Data Start Marker

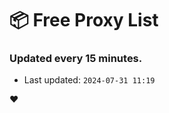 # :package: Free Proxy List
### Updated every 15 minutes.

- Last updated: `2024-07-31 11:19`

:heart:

Data End Marker
Data Start Marker

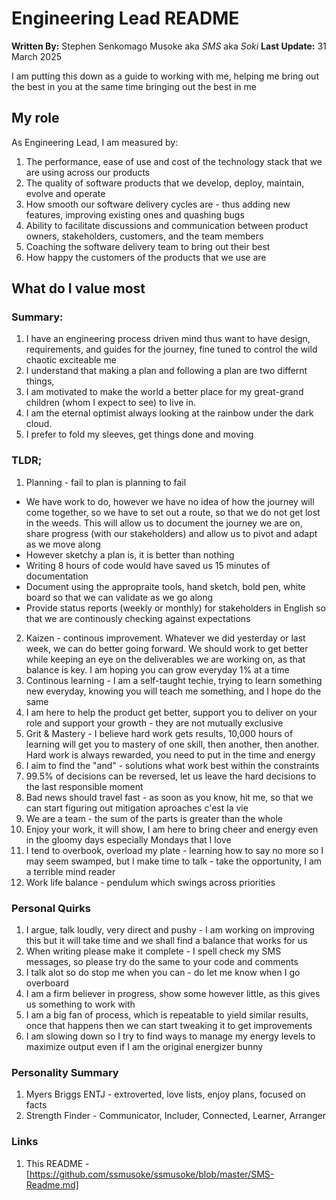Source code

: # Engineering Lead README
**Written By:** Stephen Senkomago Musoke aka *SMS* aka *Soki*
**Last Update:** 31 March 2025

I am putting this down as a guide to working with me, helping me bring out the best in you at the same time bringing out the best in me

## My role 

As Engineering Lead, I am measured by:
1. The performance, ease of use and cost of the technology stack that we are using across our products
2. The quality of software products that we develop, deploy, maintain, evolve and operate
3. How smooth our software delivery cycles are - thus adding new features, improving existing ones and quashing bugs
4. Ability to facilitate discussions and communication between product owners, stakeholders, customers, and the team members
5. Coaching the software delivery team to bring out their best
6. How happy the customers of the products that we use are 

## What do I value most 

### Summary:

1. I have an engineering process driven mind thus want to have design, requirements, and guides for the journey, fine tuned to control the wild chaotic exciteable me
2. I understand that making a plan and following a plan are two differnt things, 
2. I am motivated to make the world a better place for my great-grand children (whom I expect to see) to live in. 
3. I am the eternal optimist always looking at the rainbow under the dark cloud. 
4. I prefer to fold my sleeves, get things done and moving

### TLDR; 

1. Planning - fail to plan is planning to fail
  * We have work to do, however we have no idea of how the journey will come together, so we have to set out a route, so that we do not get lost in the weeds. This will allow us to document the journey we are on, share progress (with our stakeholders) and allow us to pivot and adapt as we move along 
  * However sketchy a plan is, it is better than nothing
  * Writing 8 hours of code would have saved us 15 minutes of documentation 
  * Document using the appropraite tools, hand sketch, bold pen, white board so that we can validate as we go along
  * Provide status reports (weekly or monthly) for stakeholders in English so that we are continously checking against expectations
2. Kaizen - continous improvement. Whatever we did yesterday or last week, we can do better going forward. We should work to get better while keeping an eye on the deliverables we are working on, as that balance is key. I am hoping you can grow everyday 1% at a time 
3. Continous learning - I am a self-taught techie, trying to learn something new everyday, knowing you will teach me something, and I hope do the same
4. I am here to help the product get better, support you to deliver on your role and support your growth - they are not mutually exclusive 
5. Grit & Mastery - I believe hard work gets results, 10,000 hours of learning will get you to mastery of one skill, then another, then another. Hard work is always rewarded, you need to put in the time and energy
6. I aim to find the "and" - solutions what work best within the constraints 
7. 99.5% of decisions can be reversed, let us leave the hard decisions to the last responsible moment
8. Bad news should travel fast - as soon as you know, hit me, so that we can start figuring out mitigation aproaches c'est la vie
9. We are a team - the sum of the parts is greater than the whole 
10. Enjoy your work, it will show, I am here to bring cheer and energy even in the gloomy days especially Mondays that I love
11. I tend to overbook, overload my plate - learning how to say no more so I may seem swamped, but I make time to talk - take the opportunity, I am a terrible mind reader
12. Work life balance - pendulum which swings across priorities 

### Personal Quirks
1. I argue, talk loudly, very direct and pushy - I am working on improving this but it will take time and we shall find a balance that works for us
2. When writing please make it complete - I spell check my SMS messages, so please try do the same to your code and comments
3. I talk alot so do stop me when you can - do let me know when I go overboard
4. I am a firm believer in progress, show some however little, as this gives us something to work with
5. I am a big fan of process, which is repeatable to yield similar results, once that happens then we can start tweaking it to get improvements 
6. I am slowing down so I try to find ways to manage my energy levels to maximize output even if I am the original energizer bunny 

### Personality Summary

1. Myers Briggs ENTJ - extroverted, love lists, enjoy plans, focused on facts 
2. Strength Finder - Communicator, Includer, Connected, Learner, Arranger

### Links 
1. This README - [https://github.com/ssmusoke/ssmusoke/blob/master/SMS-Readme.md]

Data End Marker
Data Start Marker

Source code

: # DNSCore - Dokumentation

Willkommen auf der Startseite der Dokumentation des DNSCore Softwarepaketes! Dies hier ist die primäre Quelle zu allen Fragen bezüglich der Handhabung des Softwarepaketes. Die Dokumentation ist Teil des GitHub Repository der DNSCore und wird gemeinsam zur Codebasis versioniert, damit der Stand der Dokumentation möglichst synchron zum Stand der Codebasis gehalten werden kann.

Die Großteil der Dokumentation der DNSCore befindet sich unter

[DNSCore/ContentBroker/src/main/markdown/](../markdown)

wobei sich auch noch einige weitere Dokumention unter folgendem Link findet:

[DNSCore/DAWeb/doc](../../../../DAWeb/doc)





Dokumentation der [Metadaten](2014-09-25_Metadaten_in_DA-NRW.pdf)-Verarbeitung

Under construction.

Data End Marker

> _Exercise directions_
Please output the lines of the listing above that fall in the stretch from the one with "4. I am a firm" through the one with "1. Myers Briggs", exactly and only those.

> _Solution to this task_
4. I am a firm believer in progress, show some however little, as this gives us something to work with
5. I am a big fan of process, which is repeatable to yield similar results, once that happens then we can start tweaking it to get improvements 
6. I am slowing down so I try to find ways to manage my energy levels to maximize output even if I am the original energizer bunny 

### Personality Summary

1. Myers Briggs ENTJ - extroverted, love lists, enjoy plans, focused on facts 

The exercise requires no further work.